Le ministre des Affaires étrangères, de la Coopération internationale et des Égyptiens de l’étranger, Dr Badr Abdel-Aati, s’est entretenu par téléphone avec Cheikh Mohammed bin Abdulrahman Al Thani, Premier ministre et ministre des Affaires étrangères de l’État du Qatar ; Cheikh Abdullah bin Zayed Al Nahyan, vice-Premier ministre et ministre des Affaires étrangères des Émirats arabes unis ; M. Abdullatif bin Rashid Al Zayani, ministre des Affaires étrangères du Royaume de Bahreïn ; M. Badr bin Hamad Al Busaidi, ministre des Affaires étrangères du Sultanat d’Oman ; et le ministre des Affaires étrangères de la République fédérale d’Allemagne, afin de discuter de la dangereuse escalade militaire dans la région.
Lors des entretiens téléphoniques, le ministre Abdel-Aty a réaffirmé la condamnation par l’Égypte des récentes attaques, notamment celle visant le port de Salalah, dans le sultanat d’Oman, ainsi que celles visant l’État du Qatar et la région du Golfe en général. Il a exprimé le rejet catégorique par l’Égypte de l’agression iranienne persistante et a souligné la nécessité de mettre un terme immédiat à ces actions, qui violent ouvertement le droit international et menacent la stabilité de la région. Il a appelé à une adhésion totale à la politique de bon voisinage et au respect de la souveraineté des États frères du Golfe.
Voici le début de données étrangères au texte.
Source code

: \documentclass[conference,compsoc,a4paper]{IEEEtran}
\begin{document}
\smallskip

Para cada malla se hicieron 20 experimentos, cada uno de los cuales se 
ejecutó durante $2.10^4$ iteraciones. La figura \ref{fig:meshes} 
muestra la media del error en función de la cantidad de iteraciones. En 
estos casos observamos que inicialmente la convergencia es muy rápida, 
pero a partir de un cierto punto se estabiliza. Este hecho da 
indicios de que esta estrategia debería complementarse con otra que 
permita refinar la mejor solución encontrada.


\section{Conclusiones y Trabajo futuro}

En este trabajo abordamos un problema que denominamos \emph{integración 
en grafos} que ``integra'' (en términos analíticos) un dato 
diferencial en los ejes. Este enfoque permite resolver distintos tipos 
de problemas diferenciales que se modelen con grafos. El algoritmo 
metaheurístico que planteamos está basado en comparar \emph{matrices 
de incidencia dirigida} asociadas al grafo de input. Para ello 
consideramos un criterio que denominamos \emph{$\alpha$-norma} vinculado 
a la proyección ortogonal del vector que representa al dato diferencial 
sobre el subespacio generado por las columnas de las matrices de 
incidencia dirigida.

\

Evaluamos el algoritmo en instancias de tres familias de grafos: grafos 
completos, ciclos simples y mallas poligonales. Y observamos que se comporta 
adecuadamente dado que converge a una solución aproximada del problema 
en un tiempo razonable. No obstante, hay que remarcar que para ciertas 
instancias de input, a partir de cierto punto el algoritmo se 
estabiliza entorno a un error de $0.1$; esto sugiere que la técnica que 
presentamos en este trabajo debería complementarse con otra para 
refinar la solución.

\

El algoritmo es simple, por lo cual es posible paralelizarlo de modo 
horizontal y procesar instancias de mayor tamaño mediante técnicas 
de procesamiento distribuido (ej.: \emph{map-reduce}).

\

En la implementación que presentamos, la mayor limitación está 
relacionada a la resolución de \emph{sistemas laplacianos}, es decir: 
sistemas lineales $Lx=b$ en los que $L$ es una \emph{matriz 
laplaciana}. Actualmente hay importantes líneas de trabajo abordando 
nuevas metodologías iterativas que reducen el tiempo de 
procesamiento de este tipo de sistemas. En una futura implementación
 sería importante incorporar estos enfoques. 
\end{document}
Au cours des discussions, le ministre des Affaires étrangères s’est félicité de l’adoption de la résolution 2817 du Conseil de sécurité des Nations unies, qui appelle à la cessation des attaques iraniennes. L’Égypte étant l’un des premiers pays à avoir parrainé cette résolution, le ministre a insisté sur le rejet explicite par l’Égypte du ciblage des civils et des infrastructures vitales, considérant de telles actions comme une violation du droit international et une grave menace pour la paix et la sécurité internationales.
Les ministres ont convenu qu’une solution diplomatique était le seul moyen de contenir l’escalade du conflit et qu’il était impératif d’intensifier la communication, les actions et les efforts pour mettre fin à la guerre grâce à un dialogue continu avec toutes les parties concernées. Le ministre des Affaires étrangères a affirmé que le Caire poursuivrait ses efforts, en coordination avec tous les acteurs régionaux et internationaux concernés, pour œuvrer à la fin de la guerre dans les plus brefs délais, compte tenu de ses graves répercussions économiques, sécuritaires, politiques et géostratégiques extrêmement dangereuses. Les ministres ont également convenu que l’escalade et l’extension continues du conflit militaire actuel menaçaient la paix et la sécurité régionales et internationales, et que tous les acteurs étaient perdants.
Lors des entretiens téléphoniques, le ministre des Affaires étrangères a souligné la nécessité d’élaborer une vision globale et novatrice de la sécurité régionale en coopération avec les partenaires régionaux et internationaux amis, insistant sur la priorité accordée à la sécurité nationale arabe, à l’activation de l’Accord de défense arabe commun et à la formation d’une force arabe conjointe, considérant cela comme la seule garantie de la préservation de la sécurité et de la souveraineté des pays arabes face aux menaces actuelles.